### [Description of the task]
Output the data in full. Keep every word exact and exclude the pictures.

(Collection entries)

_ _ _

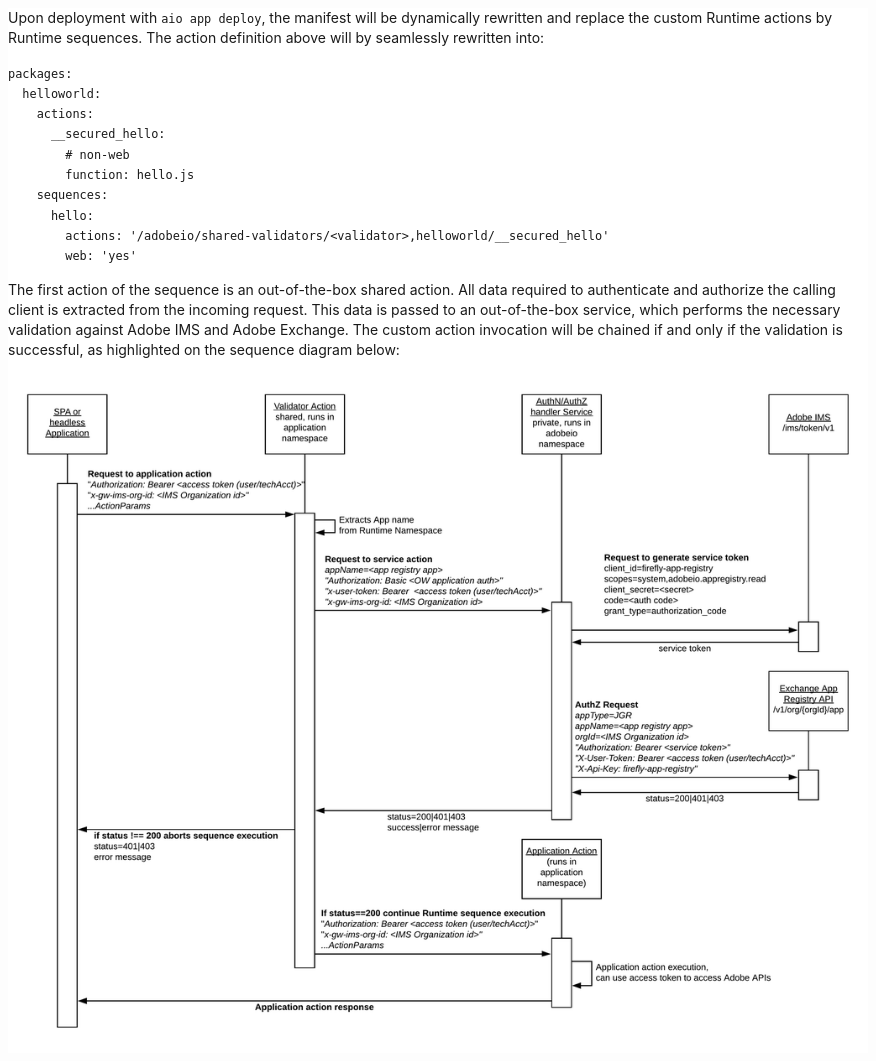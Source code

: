 Upon deployment with `aio app deploy`, the manifest will be dynamically rewritten and replace the custom Runtime actions by Runtime sequences. The action definition above will by seamlessly rewritten into:

```
packages:
  helloworld:
    actions:
      __secured_hello:
        # non-web
        function: hello.js
    sequences:
      hello: 
        actions: '/adobeio/shared-validators/<validator>,helloworld/__secured_hello'
        web: 'yes'
```

The first action of the sequence is an out-of-the-box shared action. All data required to authenticate and authorize the calling client is extracted from the incoming request.
This data is passed to an out-of-the-box service, which performs the necessary validation against Adobe IMS and Adobe Exchange. The custom action invocation will be chained if and only if the validation is successful, as highlighted on the sequence diagram below:

![Validator Architecture](../../images/security-validator-detailed-sequence-diagram.png)
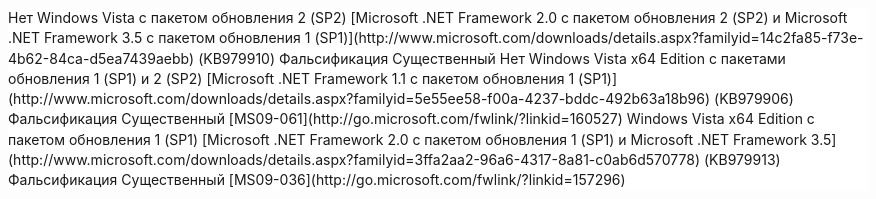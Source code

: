 <td style="border:1px solid black;">
Нет
</td>
</tr>
<tr>
<td style="border:1px solid black;">
Windows Vista с пакетом обновления 2 (SP2)
</td>
<td style="border:1px solid black;">
[Microsoft .NET Framework 2.0 с пакетом обновления 2 (SP2) и Microsoft .NET Framework 3.5 с пакетом обновления 1 (SP1)](http://www.microsoft.com/downloads/details.aspx?familyid=14c2fa85-f73e-4b62-84ca-d5ea7439aebb)  
(KB979910)
</td>
<td style="border:1px solid black;">
Фальсификация
</td>
<td style="border:1px solid black;">
Существенный
</td>
<td style="border:1px solid black;">
Нет
</td>
</tr>
<tr class="alternateRow">
<td style="border:1px solid black;">
Windows Vista x64 Edition с пакетами обновления 1 (SP1) и 2 (SP2)
</td>
<td style="border:1px solid black;">
[Microsoft .NET Framework 1.1 с пакетом обновления 1 (SP1)](http://www.microsoft.com/downloads/details.aspx?familyid=5e55ee58-f00a-4237-bddc-492b63a18b96)  
(KB979906)
</td>
<td style="border:1px solid black;">
Фальсификация
</td>
<td style="border:1px solid black;">
Существенный
</td>
<td style="border:1px solid black;">
[MS09-061](http://go.microsoft.com/fwlink/?linkid=160527)
</td>
</tr>
<tr>
<td style="border:1px solid black;">
Windows Vista x64 Edition с пакетом обновления 1 (SP1)
</td>
<td style="border:1px solid black;">
[Microsoft .NET Framework 2.0 с пакетом обновления 1 (SP1) и Microsoft .NET Framework 3.5](http://www.microsoft.com/downloads/details.aspx?familyid=3ffa2aa2-96a6-4317-8a81-c0ab6d570778)  
(KB979913)
</td>
<td style="border:1px solid black;">
Фальсификация
</td>
<td style="border:1px solid black;">
Существенный
</td>
<td style="border:1px solid black;">
[MS09-036](http://go.microsoft.com/fwlink/?linkid=157296)
</td>
</tr>
<tr class="alternateRow">
<td style="border:1px solid black;">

_ _ _

### [Exercise answer]
Source code

: Upon deployment with `aio app deploy`, the manifest will be dynamically rewritten and replace the custom Runtime actions by Runtime sequences. The action definition above will by seamlessly rewritten into:

```
packages:
  helloworld:
    actions:
      __secured_hello:
        # non-web
        function: hello.js
    sequences:
      hello: 
        actions: '/adobeio/shared-validators/<validator>,helloworld/__secured_hello'
        web: 'yes'
```

The first action of the sequence is an out-of-the-box shared action. All data required to authenticate and authorize the calling client is extracted from the incoming request.
This data is passed to an out-of-the-box service, which performs the necessary validation against Adobe IMS and Adobe Exchange. The custom action invocation will be chained if and only if the validation is successful, as highlighted on the sequence diagram below:

![Validator Architecture](../../images/security-validator-detailed-sequence-diagram.png)
Source code

: <td style="border:1px solid black;">
Нет
</td>
</tr>
<tr>
<td style="border:1px solid black;">
Windows Vista с пакетом обновления 2 (SP2)
</td>
<td style="border:1px solid black;">
[Microsoft .NET Framework 2.0 с пакетом обновления 2 (SP2) и Microsoft .NET Framework 3.5 с пакетом обновления 1 (SP1)](http://www.microsoft.com/downloads/details.aspx?familyid=14c2fa85-f73e-4b62-84ca-d5ea7439aebb)  
(KB979910)
</td>
<td style="border:1px solid black;">
Фальсификация
</td>
<td style="border:1px solid black;">
Существенный
</td>
<td style="border:1px solid black;">
Нет
</td>
</tr>
<tr class="alternateRow">
<td style="border:1px solid black;">
Windows Vista x64 Edition с пакетами обновления 1 (SP1) и 2 (SP2)
</td>
<td style="border:1px solid black;">
[Microsoft .NET Framework 1.1 с пакетом обновления 1 (SP1)](http://www.microsoft.com/downloads/details.aspx?familyid=5e55ee58-f00a-4237-bddc-492b63a18b96)  
(KB979906)
</td>
<td style="border:1px solid black;">
Фальсификация
</td>
<td style="border:1px solid black;">
Существенный
</td>
<td style="border:1px solid black;">
[MS09-061](http://go.microsoft.com/fwlink/?linkid=160527)
</td>
</tr>
<tr>
<td style="border:1px solid black;">
Windows Vista x64 Edition с пакетом обновления 1 (SP1)
</td>
<td style="border:1px solid black;">
[Microsoft .NET Framework 2.0 с пакетом обновления 1 (SP1) и Microsoft .NET Framework 3.5](http://www.microsoft.com/downloads/details.aspx?familyid=3ffa2aa2-96a6-4317-8a81-c0ab6d570778)  
(KB979913)
</td>
<td style="border:1px solid black;">
Фальсификация
</td>
<td style="border:1px solid black;">
Существенный
</td>
<td style="border:1px solid black;">
[MS09-036](http://go.microsoft.com/fwlink/?linkid=157296)
</td>
</tr>
<tr class="alternateRow">
<td style="border:1px solid black;">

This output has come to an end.